Я упорно молчу, игнорируя его вопросы. Я не хочу больше играть в его шарады. Я не позволю снова вывернуть мою душу наизнанку.
– Что показал тест ДНК? – переходит он к конкретике.
– Девяносто девять процентов. Нейтон отец Эсмеральды. А ты просто больной.
– Так зачем ты сделала его, если была уверена, что результат будет именно таким? – спрашивает Рэнделл, доставая руки из карманов и опираясь ладонями о подоконник за своей спиной. Поджав губы, я не отвечаю, понимая тщетность нашей словесной баталии. Такое уже бывало много раз. – Почему ты молчишь? Думаешь, уход от ответа поможет тебе? Я знаю ответы, Лиса. Все ответы на заданные и еще не заданные вопросы.
– Тогда поговори сам с собой, Перриш.
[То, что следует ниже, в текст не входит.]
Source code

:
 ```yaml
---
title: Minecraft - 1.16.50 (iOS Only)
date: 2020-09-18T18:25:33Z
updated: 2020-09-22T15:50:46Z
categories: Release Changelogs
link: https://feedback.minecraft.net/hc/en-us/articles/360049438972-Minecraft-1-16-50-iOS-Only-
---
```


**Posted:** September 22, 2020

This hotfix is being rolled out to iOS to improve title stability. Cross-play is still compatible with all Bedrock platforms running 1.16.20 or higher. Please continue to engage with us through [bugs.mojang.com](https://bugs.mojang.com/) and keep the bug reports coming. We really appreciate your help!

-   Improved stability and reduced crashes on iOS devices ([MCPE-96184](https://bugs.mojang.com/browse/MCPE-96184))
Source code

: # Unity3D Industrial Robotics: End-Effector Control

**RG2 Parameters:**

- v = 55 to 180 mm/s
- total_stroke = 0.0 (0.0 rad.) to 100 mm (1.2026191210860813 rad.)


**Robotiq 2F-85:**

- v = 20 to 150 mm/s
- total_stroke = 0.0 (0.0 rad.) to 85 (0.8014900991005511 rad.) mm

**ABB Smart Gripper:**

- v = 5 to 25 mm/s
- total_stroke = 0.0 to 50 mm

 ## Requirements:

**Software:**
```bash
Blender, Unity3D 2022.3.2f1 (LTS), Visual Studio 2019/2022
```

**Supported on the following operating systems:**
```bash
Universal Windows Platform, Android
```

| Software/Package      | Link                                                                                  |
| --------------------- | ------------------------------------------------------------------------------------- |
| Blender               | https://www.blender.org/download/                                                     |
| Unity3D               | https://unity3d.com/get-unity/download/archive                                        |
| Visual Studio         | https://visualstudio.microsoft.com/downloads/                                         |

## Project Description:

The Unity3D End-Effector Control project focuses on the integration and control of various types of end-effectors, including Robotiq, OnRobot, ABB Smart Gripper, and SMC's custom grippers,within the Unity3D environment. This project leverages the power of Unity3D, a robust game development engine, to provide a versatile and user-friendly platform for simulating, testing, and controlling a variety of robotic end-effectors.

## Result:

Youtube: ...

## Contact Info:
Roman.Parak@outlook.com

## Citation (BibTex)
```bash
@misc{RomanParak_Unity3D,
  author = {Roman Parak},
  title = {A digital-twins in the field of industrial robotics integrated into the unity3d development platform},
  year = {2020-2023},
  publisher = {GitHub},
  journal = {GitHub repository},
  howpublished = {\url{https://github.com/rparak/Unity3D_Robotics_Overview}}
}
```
Давай, а я послушаю.
– Ты засомневалась, Лиса, потому что мне ты доверяешь больше, чем себе. На подсознательном уровне, ты знаешь, что никогда не покидала Розариум. Ты всего лишь пять лет пропускала собрания.
– Я туда не вернусь. И я не стану искать для тебя компромат на мужа. Если он выиграет предвыборную гонку и займет пост мэра, значит, он это заслужил, – придав своему голосу твердость, произношу я. Конечно, моя бравада выглядит жалко. Я не вижу, но чувствую, как усмехается Перриш.
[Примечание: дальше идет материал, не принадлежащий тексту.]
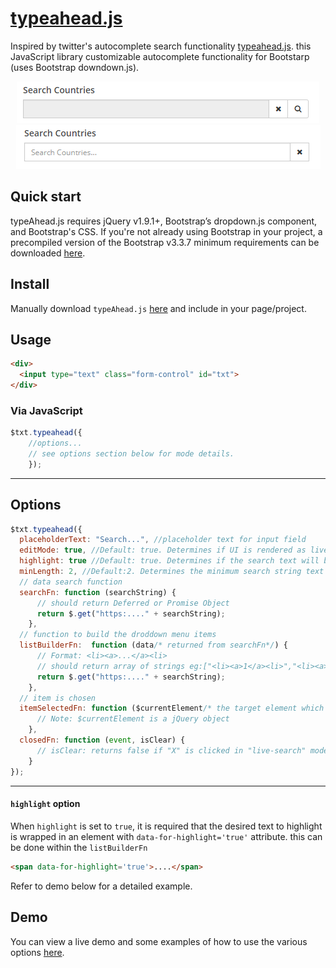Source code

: # [typeahead.js](https://github.com/bhavin36/typeAhead)
Inspired by twitter's autocomplete search functionality [typeahead.js](https://github.com/twitter/typeahead.js).
 this JavaScript library customizable autocomplete functionality for Bootstarp (uses Bootstrap downdown.js).
<p align="center">
<img src="https://github.com/bhavin36/typeAhead/blob/master/img/editMode.png" />
<img src="https://github.com/bhavin36/typeAhead/blob/master/img/live-search.png" />
</p>

## Quick start

typeAhead.js requires jQuery v1.9.1+, Bootstrap’s dropdown.js component, and Bootstrap's CSS. If you're not already using Bootstrap in your project, a precompiled version of the Bootstrap v3.3.7 minimum requirements can be downloaded [here](https://getbootstrap.com/docs/3.3/customize/?id=7830063837006f6fc84f).

## Install
Manually download `typeAhead.js` [here](https://raw.githubusercontent.com/bhavin36/typeAhead/master/typeahead.js) and include in your page/project.

## Usage
```html
<div>
  <input type="text" class="form-control" id="txt">
</div>
```

### Via JavaScript
```js
$txt.typeahead({
    //options...
    // see options section below for mode details.
    });
```
---
## Options
```js
$txt.typeahead({
  placeholderText: "Search...", //placeholder text for input field
  editMode: true, //Default: true. Determines if UI is rendered as live-search or edit(allows user to manually trigger live-search) mode. 
  highlight: true //Default: true. Determines if the search text will be highlighted in dropdown menu.
  minLength: 2, //Default:2. Determines the minimum search string text length to trigger the search function(searchFn).
  // data search function
  searchFn: function (searchString) {    
      // should return Deferred or Promise Object
      return $.get("https:...." + searchString);
	}, 
  // function to build the droddown menu items
  listBuilderFn:  function (data/* returned from searchFn*/) {
      // Format: <li><a>...</a><li>
      // should return array of strings eg:["<li><a>1</a><li>","<li><a>1</a><li>"...]
      return $.get("https:...." + searchString);
	},
  // item is chosen
  itemSelectedFn: function ($currentElement/* the target element which was clicked*/) {
      // Note: $currentElement is a jQuery object
	},
  closedFn: function (event, isClear) {
      // isClear: returns false if "X" is clicked in "live-search" mode, otherwise false.
	}
});
```
---
#### `highlight` option
When `highlight` is set to `true`, it is required that the desired text to highlight is wrapped in an element with `data-for-highlight='true'` attribute. this can be done within the `listBuilderFn`
```html
<span data-for-highlight='true'>....</span>
```
Refer to demo below for a detailed example.

## Demo

You can view a live demo and some examples of how to use the various options [here](https://codepen.io/Bhavin36/full/aaVxLj/).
– И в чем же его заслуга, Лиса? – спокойным тоном спрашивает он. – В том, что родился в семье, предки которой основали город? В том, что ни в чем никогда не нуждался? В том, что получил престижное образование, не прилагая особых усилий? А потом работал на благо компании отца? Что он такого сделал, Лиса? Сам, без помощи, протекции и влияния своей семьи. Без связей и капиталов? Что останется от твоего благородного, незапятнанного мужа, если отобрать у него все это и отправить в гетто? Думаешь, он выживет? Сможет сделать хоть что-то? Или умрет от голода, прячась в каком-нибудь подвале от отбросов города, которым так хотел управлять?
– Каждый из нас занимает свое место, Рэн. Иногда нам кажется это несправедливым, но выбирать не нам, – отвечаю я. – Да, он не сможет выжить в тех условиях, в которых росла я, Итан, или ты. И знаешь, в чем разница между вами? Тебе наплевать на этих людей, а ему нет. Ты идешь по головам, думая только о своем благе и личной выгоде, и то, что ты даешь Итану, Дафни, Мак и другим – это лишь иллюзия благополучия. Все они твои марионетки, у которых нет шанса ни на личную жизнь, ни на свободу выбора.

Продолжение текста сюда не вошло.